MATERIAL FOR THE TASK Block Start

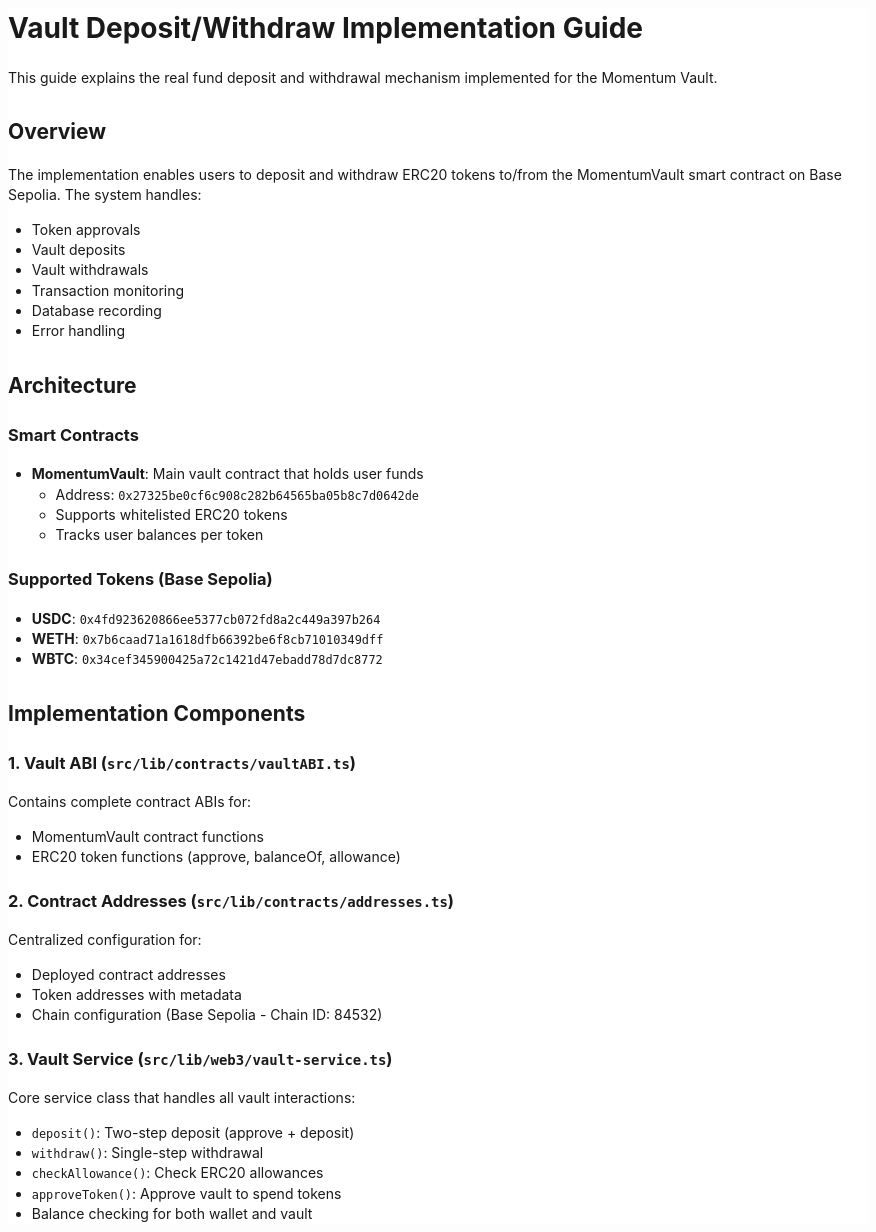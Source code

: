 # Vault Deposit/Withdraw Implementation Guide

This guide explains the real fund deposit and withdrawal mechanism implemented for the Momentum Vault.

## Overview

The implementation enables users to deposit and withdraw ERC20 tokens to/from the MomentumVault smart contract on Base Sepolia. The system handles:
- Token approvals
- Vault deposits
- Vault withdrawals
- Transaction monitoring
- Database recording
- Error handling

## Architecture

### Smart Contracts
- **MomentumVault**: Main vault contract that holds user funds
  - Address: `0x27325be0cf6c908c282b64565ba05b8c7d0642de`
  - Supports whitelisted ERC20 tokens
  - Tracks user balances per token

### Supported Tokens (Base Sepolia)
- **USDC**: `0x4fd923620866ee5377cb072fd8a2c449a397b264`
- **WETH**: `0x7b6caad71a1618dfb66392be6f8cb71010349dff`
- **WBTC**: `0x34cef345900425a72c1421d47ebadd78d7dc8772`

## Implementation Components

### 1. Vault ABI (`src/lib/contracts/vaultABI.ts`)
Contains complete contract ABIs for:
- MomentumVault contract functions
- ERC20 token functions (approve, balanceOf, allowance)

### 2. Contract Addresses (`src/lib/contracts/addresses.ts`)
Centralized configuration for:
- Deployed contract addresses
- Token addresses with metadata
- Chain configuration (Base Sepolia - Chain ID: 84532)

### 3. Vault Service (`src/lib/web3/vault-service.ts`)
Core service class that handles all vault interactions:
- `deposit()`: Two-step deposit (approve + deposit)
- `withdraw()`: Single-step withdrawal
- `checkAllowance()`: Check ERC20 allowances
- `approveToken()`: Approve vault to spend tokens
- Balance checking for both wallet and vault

MATERIAL FOR THE TASK Block End

Restate exactly each line of the data from the one bearing "to spend tokens" to the end, and add nothing.

- `approveToken()`: Approve vault to spend tokens
- Balance checking for both wallet and vault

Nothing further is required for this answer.